The data:
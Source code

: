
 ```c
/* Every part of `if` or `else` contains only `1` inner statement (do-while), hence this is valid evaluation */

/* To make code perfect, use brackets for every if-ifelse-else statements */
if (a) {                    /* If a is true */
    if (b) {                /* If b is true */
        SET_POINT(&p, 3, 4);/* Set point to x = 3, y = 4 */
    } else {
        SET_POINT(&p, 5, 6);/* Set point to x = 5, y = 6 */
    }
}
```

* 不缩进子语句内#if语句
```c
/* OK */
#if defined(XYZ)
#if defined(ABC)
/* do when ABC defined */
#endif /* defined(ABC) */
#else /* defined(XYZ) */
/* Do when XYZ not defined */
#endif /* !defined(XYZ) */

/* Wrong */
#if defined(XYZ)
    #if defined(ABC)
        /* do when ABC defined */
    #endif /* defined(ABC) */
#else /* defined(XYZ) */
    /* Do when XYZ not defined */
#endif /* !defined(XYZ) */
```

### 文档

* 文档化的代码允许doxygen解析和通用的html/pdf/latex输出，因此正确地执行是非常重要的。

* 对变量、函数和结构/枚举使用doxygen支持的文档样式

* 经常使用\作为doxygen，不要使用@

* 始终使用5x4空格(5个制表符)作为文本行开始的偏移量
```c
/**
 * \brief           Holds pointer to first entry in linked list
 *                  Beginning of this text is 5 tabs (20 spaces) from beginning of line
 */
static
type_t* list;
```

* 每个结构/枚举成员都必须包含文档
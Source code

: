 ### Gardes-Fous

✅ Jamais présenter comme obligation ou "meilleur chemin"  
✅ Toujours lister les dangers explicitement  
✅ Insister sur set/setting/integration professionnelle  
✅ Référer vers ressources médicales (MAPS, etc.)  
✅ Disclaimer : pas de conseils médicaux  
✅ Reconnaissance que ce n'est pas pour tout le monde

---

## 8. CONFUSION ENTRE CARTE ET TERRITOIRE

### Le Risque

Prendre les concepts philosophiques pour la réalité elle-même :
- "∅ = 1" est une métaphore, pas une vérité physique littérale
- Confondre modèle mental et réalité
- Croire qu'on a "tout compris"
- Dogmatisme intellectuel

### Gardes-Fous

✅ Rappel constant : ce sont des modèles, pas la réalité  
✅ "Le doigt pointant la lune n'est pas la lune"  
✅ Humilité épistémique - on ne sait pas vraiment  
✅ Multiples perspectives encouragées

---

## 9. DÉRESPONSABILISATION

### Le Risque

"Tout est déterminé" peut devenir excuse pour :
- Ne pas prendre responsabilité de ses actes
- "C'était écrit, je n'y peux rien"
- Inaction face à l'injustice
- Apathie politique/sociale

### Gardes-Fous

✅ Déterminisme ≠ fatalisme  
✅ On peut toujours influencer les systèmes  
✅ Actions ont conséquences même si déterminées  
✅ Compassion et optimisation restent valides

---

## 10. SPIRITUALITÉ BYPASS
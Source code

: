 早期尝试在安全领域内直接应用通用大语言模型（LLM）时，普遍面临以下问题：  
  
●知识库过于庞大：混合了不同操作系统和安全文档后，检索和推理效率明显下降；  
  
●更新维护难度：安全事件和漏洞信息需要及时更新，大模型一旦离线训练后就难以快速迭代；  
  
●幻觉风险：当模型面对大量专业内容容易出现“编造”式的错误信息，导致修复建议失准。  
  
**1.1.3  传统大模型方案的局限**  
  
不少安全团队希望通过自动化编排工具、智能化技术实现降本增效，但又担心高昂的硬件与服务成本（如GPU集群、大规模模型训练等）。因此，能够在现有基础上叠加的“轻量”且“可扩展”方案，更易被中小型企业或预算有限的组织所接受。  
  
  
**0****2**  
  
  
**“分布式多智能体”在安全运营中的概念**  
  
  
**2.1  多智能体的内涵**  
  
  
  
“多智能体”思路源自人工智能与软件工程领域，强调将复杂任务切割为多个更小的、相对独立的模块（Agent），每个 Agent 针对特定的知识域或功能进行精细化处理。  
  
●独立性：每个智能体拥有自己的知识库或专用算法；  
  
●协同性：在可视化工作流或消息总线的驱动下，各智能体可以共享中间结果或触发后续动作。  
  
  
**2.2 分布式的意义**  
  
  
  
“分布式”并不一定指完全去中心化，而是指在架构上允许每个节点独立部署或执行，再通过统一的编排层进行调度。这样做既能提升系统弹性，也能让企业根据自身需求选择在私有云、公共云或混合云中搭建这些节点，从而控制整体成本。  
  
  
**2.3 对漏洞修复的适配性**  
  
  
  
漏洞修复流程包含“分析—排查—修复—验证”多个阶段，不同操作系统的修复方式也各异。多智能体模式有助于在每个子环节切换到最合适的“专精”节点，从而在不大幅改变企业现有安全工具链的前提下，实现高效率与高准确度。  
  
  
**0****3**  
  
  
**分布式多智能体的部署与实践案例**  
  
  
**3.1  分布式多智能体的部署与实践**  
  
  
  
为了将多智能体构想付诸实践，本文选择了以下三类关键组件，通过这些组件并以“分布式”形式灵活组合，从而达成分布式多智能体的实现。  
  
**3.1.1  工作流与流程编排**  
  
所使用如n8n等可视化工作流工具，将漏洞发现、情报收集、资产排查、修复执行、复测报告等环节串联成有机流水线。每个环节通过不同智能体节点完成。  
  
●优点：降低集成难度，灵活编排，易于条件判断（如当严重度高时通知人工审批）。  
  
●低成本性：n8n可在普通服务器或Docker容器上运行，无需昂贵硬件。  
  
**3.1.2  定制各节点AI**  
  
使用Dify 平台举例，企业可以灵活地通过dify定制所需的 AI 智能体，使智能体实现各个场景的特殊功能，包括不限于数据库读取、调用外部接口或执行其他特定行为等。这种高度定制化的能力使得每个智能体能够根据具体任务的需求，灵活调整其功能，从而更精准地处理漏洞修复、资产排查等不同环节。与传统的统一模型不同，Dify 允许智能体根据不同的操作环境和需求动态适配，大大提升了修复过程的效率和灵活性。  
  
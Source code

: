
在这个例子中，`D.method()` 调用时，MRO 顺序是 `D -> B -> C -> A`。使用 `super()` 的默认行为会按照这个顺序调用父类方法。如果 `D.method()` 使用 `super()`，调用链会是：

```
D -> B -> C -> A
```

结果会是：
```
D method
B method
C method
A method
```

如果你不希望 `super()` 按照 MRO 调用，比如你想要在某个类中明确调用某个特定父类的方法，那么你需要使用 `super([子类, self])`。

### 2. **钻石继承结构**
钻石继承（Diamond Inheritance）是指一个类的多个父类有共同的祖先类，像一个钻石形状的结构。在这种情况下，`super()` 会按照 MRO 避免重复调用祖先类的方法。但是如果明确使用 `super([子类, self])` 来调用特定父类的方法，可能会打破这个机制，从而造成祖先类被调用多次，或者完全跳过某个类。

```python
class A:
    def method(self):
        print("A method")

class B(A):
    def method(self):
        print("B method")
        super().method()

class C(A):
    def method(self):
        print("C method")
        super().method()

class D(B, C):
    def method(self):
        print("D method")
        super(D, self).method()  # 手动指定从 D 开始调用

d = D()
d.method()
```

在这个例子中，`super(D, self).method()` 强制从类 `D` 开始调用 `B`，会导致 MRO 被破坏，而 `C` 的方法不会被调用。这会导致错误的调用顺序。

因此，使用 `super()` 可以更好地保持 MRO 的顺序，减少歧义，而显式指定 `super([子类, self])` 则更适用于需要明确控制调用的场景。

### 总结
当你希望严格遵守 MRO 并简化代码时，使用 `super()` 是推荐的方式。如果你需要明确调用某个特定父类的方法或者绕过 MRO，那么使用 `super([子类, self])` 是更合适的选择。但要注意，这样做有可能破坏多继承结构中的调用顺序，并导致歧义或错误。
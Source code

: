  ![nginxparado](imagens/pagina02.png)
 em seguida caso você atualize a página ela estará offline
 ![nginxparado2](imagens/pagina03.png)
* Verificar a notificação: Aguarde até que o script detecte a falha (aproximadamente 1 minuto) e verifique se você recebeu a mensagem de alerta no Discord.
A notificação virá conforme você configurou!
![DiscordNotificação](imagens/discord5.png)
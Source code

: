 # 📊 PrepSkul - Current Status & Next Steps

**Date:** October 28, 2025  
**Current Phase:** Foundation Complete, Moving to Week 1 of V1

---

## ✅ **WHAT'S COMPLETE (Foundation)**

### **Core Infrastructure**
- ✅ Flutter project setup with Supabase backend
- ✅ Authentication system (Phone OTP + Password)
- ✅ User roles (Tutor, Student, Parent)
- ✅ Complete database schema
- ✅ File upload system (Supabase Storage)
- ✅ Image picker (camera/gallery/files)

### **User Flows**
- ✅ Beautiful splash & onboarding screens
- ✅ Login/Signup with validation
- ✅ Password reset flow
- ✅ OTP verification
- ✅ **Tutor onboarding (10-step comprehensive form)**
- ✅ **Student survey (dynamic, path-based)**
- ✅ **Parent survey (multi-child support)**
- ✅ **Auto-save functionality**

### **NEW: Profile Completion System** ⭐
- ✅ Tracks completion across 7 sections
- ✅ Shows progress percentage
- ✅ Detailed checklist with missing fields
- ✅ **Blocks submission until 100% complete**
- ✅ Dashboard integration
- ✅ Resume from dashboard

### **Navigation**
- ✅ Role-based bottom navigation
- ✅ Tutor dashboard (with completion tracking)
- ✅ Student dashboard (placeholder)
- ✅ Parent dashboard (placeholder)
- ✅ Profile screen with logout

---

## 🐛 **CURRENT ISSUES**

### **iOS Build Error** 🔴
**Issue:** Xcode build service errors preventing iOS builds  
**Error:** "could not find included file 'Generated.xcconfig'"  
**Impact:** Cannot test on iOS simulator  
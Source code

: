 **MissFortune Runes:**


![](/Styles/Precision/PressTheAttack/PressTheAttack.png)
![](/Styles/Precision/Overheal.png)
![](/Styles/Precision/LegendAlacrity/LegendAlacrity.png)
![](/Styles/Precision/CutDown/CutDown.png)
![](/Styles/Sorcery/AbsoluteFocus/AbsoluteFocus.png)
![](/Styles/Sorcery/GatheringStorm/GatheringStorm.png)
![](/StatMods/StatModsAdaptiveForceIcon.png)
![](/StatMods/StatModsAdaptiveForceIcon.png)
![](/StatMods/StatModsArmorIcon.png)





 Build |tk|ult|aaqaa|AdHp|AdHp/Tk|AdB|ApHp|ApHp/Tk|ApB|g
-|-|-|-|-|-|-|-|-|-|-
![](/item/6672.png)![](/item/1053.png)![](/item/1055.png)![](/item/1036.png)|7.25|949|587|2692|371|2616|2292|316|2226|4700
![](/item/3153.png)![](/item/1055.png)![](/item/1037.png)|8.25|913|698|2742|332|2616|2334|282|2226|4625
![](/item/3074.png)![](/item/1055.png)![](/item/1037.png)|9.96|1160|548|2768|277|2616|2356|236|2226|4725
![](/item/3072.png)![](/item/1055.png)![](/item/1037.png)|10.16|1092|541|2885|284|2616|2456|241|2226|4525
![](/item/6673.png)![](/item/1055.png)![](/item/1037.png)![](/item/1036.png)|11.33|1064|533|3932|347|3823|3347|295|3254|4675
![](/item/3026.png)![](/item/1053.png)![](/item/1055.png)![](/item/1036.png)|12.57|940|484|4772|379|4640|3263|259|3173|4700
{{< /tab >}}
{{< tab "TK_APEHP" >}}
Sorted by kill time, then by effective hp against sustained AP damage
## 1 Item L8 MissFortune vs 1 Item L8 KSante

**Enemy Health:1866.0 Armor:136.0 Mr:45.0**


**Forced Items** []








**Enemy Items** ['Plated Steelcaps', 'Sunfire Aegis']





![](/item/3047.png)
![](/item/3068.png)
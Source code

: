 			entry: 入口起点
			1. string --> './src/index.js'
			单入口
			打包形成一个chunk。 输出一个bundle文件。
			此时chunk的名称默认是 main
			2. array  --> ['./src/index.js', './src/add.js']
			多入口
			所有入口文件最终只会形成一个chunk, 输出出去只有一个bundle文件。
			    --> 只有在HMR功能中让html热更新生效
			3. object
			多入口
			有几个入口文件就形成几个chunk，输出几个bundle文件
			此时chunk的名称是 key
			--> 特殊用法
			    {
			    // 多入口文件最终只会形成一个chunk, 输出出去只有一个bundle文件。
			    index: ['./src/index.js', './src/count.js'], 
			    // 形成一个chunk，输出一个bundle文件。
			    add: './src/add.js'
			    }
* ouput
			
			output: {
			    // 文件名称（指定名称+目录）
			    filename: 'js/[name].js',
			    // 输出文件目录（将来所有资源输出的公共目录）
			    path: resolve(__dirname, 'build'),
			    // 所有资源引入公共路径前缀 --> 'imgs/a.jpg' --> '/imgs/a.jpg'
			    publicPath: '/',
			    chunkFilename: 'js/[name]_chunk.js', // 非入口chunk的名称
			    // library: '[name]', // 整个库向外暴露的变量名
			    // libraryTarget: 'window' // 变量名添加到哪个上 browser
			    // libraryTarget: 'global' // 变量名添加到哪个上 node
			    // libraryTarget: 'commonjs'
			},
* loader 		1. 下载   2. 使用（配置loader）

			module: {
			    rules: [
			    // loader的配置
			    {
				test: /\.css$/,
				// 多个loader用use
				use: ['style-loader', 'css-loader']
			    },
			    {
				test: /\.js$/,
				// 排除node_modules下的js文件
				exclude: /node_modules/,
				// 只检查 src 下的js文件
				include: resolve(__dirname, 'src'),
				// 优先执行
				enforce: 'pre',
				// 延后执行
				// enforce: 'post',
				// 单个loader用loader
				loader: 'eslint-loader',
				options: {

Problem to work on: Show a copy of each line from the data that includes the word "Styles".

Exercise response:
![](/Styles/Precision/PressTheAttack/PressTheAttack.png)
![](/Styles/Precision/Overheal.png)
![](/Styles/Precision/LegendAlacrity/LegendAlacrity.png)
![](/Styles/Precision/CutDown/CutDown.png)
![](/Styles/Sorcery/AbsoluteFocus/AbsoluteFocus.png)
![](/Styles/Sorcery/GatheringStorm/GatheringStorm.png)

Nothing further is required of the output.